'... Another profession dominated and ruled by men'. That is what a lady friend of mine commented recently about the IT field.
Though, I have to agree with my ultra feminist friend that the male gender is in the majority when it comes to computer and internet related jobs - I also have to point out that without the brilliance and priceless contribution of many women the industry that it would would have been completely different.
One such woman was Grace Hopper. She was a one women powerhouse of geek. She was the first to postulate that because computers should be easier to program for their users, a higher level programming language could be created and then compiled into low level machine code.
In the early 1950's she began working on the first compiler while working on the UNIVAC I.
All compilers today can trace their roots back to the work Grace Hopper did over 50 years ago. Every time I have built applications from source or tweaked my kernel - I am invoking a little bit of that magic Grace Hopper made possible.

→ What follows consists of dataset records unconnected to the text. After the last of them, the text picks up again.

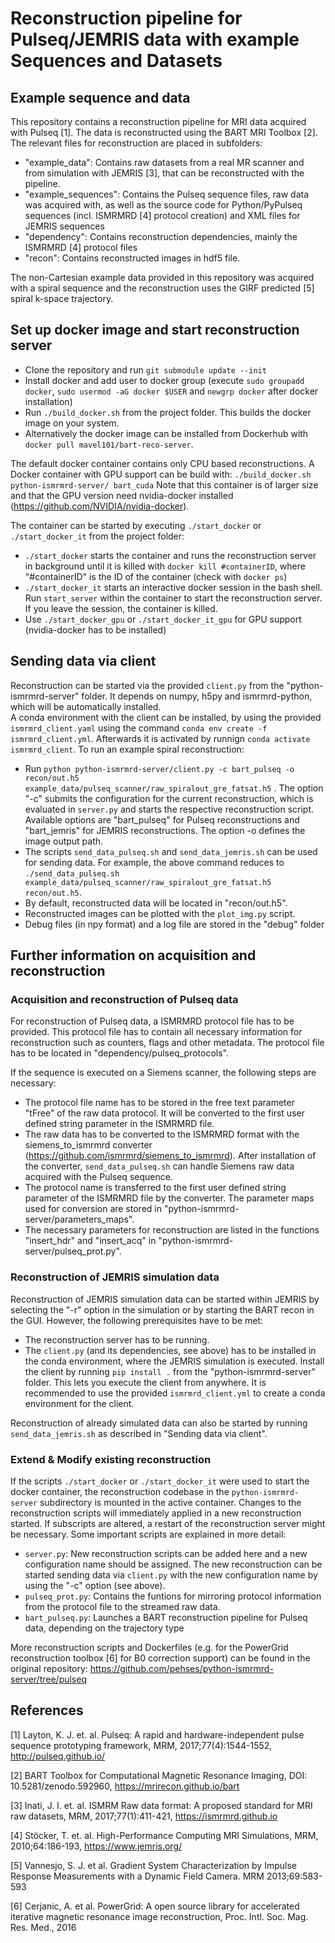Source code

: # Reconstruction pipeline for Pulseq/JEMRIS data with example Sequences and Datasets
## Example sequence and data

This repository contains a reconstruction pipeline for MRI data acquired with Pulseq [1]. The data is reconstructed using the BART MRI Toolbox [2].
The relevant files for reconstruction are placed in subfolders:  

- "example_data": Contains raw datasets from a real MR scanner and from simulation with JEMRIS [3], that can be reconstructed with the pipeline.
- "example_sequences": Contains the Pulseq sequence files, raw data was acquired with, as well as the source code for Python/PyPulseq sequences (incl. ISMRMRD [4] protocol creation) and XML files for JEMRIS sequences
- "dependency": Contains reconstruction dependencies, mainly the ISMRMRD [4] protocol files
- "recon": Contains reconstructed images in hdf5 file. 

The non-Cartesian example data provided in this repository was acquired with a spiral sequence and the reconstruction uses the GIRF predicted [5] spiral k-space trajectory.

## Set up docker image and start reconstruction server

- Clone the repository and run `git submodule update --init`
- Install docker and add user to docker group (execute `sudo groupadd docker`, `sudo usermod -aG docker $USER` and `newgrp docker` after docker installation)
- Run `./build_docker.sh` from the project folder. This builds the docker image on your system.
- Alternatively the docker image can be installed from Dockerhub with `docker pull mavel101/bart-reco-server`.

The default docker container contains only CPU based reconstructions. A Docker container with GPU support can be build with: `./build_docker.sh python-ismrmrd-server/ bart_cuda`
Note that this container is of larger size and that the GPU version need nvidia-docker installed (https://github.com/NVIDIA/nvidia-docker).

The container can be started by executing `./start_docker` or `./start_docker_it` from the project folder:
- `./start_docker` starts the container and runs the reconstruction server in background until it is killed with `docker kill #containerID`, where "#containerID" is the ID of the container (check with `docker ps`)
- `./start_docker_it` starts an interactive docker session in the bash shell. Run `start_server` within the container to start the reconstruction server. If you leave the session, the container is killed.
- Use `./start_docker_gpu` or `./start_docker_it_gpu` for GPU support (nvidia-docker has to be installed)

## Sending data via client

Reconstruction can be started via the provided `client.py` from the "python-ismrmrd-server" folder. It depends on numpy, h5py and ismrmrd-python, which will be automatically installed.  
A conda environment with the client can be installed, by using the provided `ismrmrd_client.yaml` using the command `conda env create -f ismrmrd_client.yml`. Afterwards it is activated by runnign `conda activate ismrmrd_client`.
To run an example spiral reconstruction:

- Run `python python-ismrmrd-server/client.py -c bart_pulseq -o recon/out.h5 example_data/pulseq_scanner/raw_spiralout_gre_fatsat.h5` . The option "-c" submits the configuration for the current reconstruction, which is evaluated in `server.py` and starts the respective reconstruction script. Available options are "bart_pulseq" for Pulseq reconstructions and "bart_jemris" for JEMRIS reconstructions. The option -o defines the image output path.
- The scripts `send_data_pulseq.sh` and `send_data_jemris.sh` can be used for sending data. For example, the above command reduces to `./send_data_pulseq.sh example_data/pulseq_scanner/raw_spiralout_gre_fatsat.h5 recon/out.h5`.
- By default, reconstructed data will be located in "recon/out.h5".
- Reconstructed images can be plotted with the `plot_img.py` script.
- Debug files (in npy format) and a log file are stored in the "debug" folder

## Further information on acquisition and reconstruction
### Acquisition and reconstruction of Pulseq data

For reconstruction of Pulseq data, a ISMRMRD protocol file has to be provided. This protocol file has to contain all necessary information for reconstruction such as counters, flags and other metadata. The protocol file has to be located in "dependency/pulseq_protocols". 

If the sequence is executed on a Siemens scanner, the following steps are necessary:
- The protocol file name has to be stored in the free text parameter "tFree" of the raw data protocol. It will be converted to the first user defined string parameter in the ISMRMRD file.
- The raw data has to be converted to the ISMRMRD format with the siemens_to_ismrmrd converter (https://github.com/ismrmrd/siemens_to_ismrmrd). After installation of the converter, `send_data_pulseq.sh` can handle Siemens raw data acquired with the Pulseq sequence.
- The protocol name is transferred to the first user defined string parameter of the ISMRMRD file by the converter. The parameter maps used for conversion are stored in "python-ismrmrd-server/parameters_maps".
- The necessary parameters for reconstruction are listed in the functions "insert_hdr" and "insert_acq" in "python-ismrmrd-server/pulseq_prot.py".

### Reconstruction of JEMRIS simulation data

Reconstruction of JEMRIS simulation data can be started within JEMRIS by selecting the "-r" option in the simulation or by starting the BART recon in the GUI. However, the following prerequisites have to be met:
- The reconstruction server has to be running.
- The `client.py` (and its dependencies, see above) has to be installed in the conda environment, where the JEMRIS simulation is executed. Install the client by running `pip install .` from the "python-ismrmrd-server" folder. This lets you execute the client from anywhere. It is recommended to use the provided `ismrmrd_client.yml` to create a conda environment for the client.

Reconstruction of already simulated data can also be started by running `send_data_jemris.sh` as described in "Sending data via client".

### Extend & Modify existing reconstruction

If the scripts `./start_docker` or `./start_docker_it` were used to start the docker container, the reconstruction codebase in the `python-ismrmrd-server` subdirectory is mounted in the active container. Changes to the reconstruction scripts will immediately applied in a new reconstruction started. If subscripts are altered, a restart of the reconstruction server might be necessary.
Some important scripts are explained in more detail:  
- `server.py`: New reconstruction scripts can be added here and a new configuration name should be assigned. The new reconstruction can be started sending data via `client.py` with the new configuration name by using the "-c" option (see above).
- `pulseq_prot.py`: Contains the funtions for mirroring protocol information from the protocol file to the streamed raw data.
- `bart_pulseq.py`: Launches a BART reconstruction pipeline for Pulseq data, depending on the trajectory type 

More reconstruction scripts and Dockerfiles (e.g. for the PowerGrid reconstruction toolbox [6] for B0 correction support) can be found in the original repository: https://github.com/pehses/python-ismrmrd-server/tree/pulseq

## References

[1] Layton, K. J. et. al. Pulseq: A rapid and hardware-independent pulse sequence prototyping framework, MRM, 2017;77(4):1544-1552, http://pulseq.github.io/

[2] BART Toolbox for Computational Magnetic Resonance Imaging, DOI: 10.5281/zenodo.592960, https://mrirecon.github.io/bart

[3] Inati, J. I. et. al. ISMRM Raw data format: A proposed standard for MRI raw datasets, MRM, 2017;77(1):411-421, https://ismrmrd.github.io

[4] Stöcker, T. et. al. High-Performance Computing MRI Simulations, MRM, 2010;64:186-193, https://www.jemris.org/

[5] Vannesjo, S. J. et al. Gradient System Characterization by Impulse Response Measurements with a Dynamic Field Camera. MRM
2013;69:583-593

[6] Cerjanic, A. et al. PowerGrid: A open source library for accelerated iterative magnetic resonance image reconstruction, Proc. Intl. Soc. Mag. Res. Med., 2016

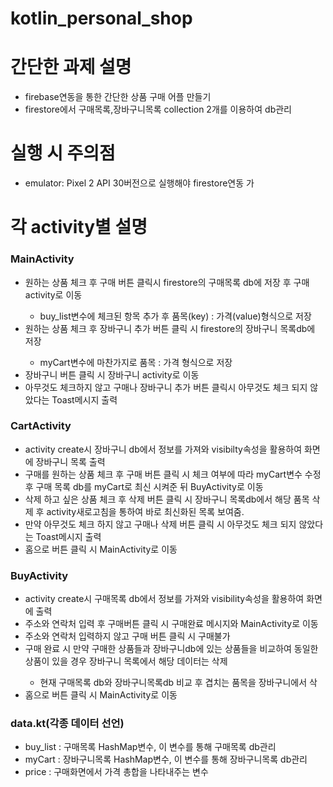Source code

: # kotlin_personal_shop
<h1>간단한 과제 설명</h1>
<ul>
    <li>firebase연동을 통한 간단한 상품 구매 어플 만들기</li>
    <li>firestore에서 구매목록,장바구니목록 collection 2개를 이용하여 db관리</li>
        
</ul>

<h1>실행 시 주의점</h1>
<ul>
    <li>emulator: Pixel 2 API 30버전으로 실행해야 firestore연동 가</li>
</ul>

<h1>각 activity별 설명</h1>
<h3>MainActivity</h3>
<ul>
    <li>원하는 상품 체크 후 구매 버튼 클릭시 firestore의 구매목록 db에 저장 후 구매 activity로 이동</li>
    <ul>
        <li>buy_list변수에 체크된 항목 추가 후 품목(key) : 가격(value)형식으로 저장</li>
    </ul>
    <li>원하는 상품 체크 후 장바구니 추가 버튼 클릭 시
        firestore의 장바구니 목록db에 저장</li>
    <ul>
            <li>myCart변수에 마찬가지로 품목 : 가격 형식으로 저장</li>
        </ul>
    <li>장바구니 버튼 클릭 시 장바구니 activity로 이동</li>
    <li>아무것도 체크하지 않고 구매나 장바구니 추가 버튼 클릭시 아무것도 체크 되지 않았다는
    Toast메시지 출력</li>
</ul>
<h3>CartActivity</h3>

<ul>
    <li>activity create시 장바구니 db에서 정보를 가져와 visibilty속성을 활용하여
            화면에 장바구니 목록 출력</li>

   <li>구매를 원하는 상품 체크 후 구매 버튼 클릭 시 체크 여부에 따라 myCart변수 수정 후
            구매 목록 db를 myCart로 최신 시켜준 뒤 BuyActivity로 이동</li>
   
         
   <li>삭제 하고 싶은 상품 체크 후 삭제 버튼 클릭 시 장바구니 목록db에서 해당 품목
    삭제 후 activity새로고침을 통하여 바로 최신화된 목록 보여줌.</li>
   <li>만약 아무것도 체크 하지 않고 구매나 삭제 버튼 클릭 시 아무것도 체크 되지 않았다는 Toast메시지 출력</li>
   <li>홈으로 버튼 클릭 시 MainActivity로 이동</li>
</ul>

<h3>BuyActivity</h3>

<ul>
    <li>activity create시 구매목록 db에서 정보를 가져와 visibility속성을 활용하여 화면에 출력</li>

   <li>주소와 연락처 입력 후 구매버튼 클릭 시 구매완료 메시지와 MainActivity로 이동
        </li>
    <li>주소와 연락처 입력하지 않고 구매 버튼 클릭 시 구매불가</li>
    <li>구매 완료 시 만약 구매한 상품들과 장바구니db에 있는 상품들을 비교하여 동일한 상품이
        있을 경우 장바구니 목록에서 해당 데이터는 삭제
        </li>
   <ul>
            <li>현재 구매목록 db와 장바구니목록db 비교 후 겹치는 품목을 장바구니에서 삭</li>
        </ul>
   <li>홈으로 버튼 클릭 시 MainActivity로 이동</li>
</ul>

<h3>data.kt(각종 데이터 선언)</h3>

<ul>
    <li>buy_list : 구매목록 HashMap변수, 이 변수를 통해 구매목록 db관리</li>
    <li>myCart : 장바구니목록 HashMap변수, 이 변수를 통해 장바구니목록 db관리</li>
    <li>price : 구매화면에서 가격 총합을 나타내주는 변수</li>
    
</ul>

'Bugs' is a term used to referred to errors in ones program code. Another contribution to computer science from Grace. While working on a Mark II at Harvard University a moth was discovered in a relay preventing it from working properly. The bug was removed. Later she tapped that bug into a log book with the comment 'First actual case of a bug being found'. It is open to debate as to whether the term debugging orginated here - but after this moth and the log entry, the terming debugging was set firmly within the geek lexicon.